(Your goal) A verbatim transcript of the lines below, starting at the first and ending with the one that holds "We are a group", is what should be produced.

[Items from a dataset]
§

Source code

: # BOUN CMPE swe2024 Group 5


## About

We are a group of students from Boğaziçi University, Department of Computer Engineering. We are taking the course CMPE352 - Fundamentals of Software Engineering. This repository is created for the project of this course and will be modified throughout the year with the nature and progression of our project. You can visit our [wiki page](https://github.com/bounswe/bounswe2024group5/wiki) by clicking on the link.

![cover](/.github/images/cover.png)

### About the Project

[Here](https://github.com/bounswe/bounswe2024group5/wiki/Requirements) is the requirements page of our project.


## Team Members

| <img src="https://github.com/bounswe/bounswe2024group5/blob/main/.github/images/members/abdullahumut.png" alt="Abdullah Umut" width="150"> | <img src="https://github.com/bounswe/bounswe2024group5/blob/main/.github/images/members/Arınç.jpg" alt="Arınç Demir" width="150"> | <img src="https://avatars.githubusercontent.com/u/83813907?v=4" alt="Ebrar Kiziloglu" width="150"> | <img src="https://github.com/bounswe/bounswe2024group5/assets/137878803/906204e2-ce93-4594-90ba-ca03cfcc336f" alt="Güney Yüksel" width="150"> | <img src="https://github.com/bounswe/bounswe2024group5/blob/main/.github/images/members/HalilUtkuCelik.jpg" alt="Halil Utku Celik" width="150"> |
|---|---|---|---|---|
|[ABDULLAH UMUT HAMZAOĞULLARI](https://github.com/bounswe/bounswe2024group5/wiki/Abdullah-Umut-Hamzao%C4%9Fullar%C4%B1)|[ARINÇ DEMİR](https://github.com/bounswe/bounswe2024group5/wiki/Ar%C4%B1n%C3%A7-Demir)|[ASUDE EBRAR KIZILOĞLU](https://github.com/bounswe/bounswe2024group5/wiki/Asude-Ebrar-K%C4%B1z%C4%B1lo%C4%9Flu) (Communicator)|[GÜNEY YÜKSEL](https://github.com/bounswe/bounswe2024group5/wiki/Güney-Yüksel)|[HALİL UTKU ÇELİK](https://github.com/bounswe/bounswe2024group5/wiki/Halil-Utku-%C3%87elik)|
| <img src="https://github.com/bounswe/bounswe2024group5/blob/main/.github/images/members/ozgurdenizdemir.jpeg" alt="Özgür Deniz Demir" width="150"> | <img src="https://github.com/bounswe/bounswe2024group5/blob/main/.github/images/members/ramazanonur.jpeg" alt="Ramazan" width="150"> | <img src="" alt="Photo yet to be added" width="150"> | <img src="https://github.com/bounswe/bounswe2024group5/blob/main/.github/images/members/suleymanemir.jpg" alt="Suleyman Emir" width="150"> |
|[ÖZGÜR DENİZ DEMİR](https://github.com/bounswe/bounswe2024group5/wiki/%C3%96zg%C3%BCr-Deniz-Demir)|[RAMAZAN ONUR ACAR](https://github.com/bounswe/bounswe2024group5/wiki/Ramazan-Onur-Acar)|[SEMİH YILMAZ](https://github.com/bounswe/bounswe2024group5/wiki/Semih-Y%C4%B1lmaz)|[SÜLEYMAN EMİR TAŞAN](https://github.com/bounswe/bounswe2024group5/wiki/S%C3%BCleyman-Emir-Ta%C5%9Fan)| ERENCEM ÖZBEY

§

(Response box)
Source code

: # BOUN CMPE swe2024 Group 5


## About

We are a group of students from Boğaziçi University, Department of Computer Engineering. We are taking the course CMPE352 - Fundamentals of Software Engineering. This repository is created for the project of this course and will be modified throughout the year with the nature and progression of our project. You can visit our [wiki page](https://github.com/bounswe/bounswe2024group5/wiki) by clicking on the link.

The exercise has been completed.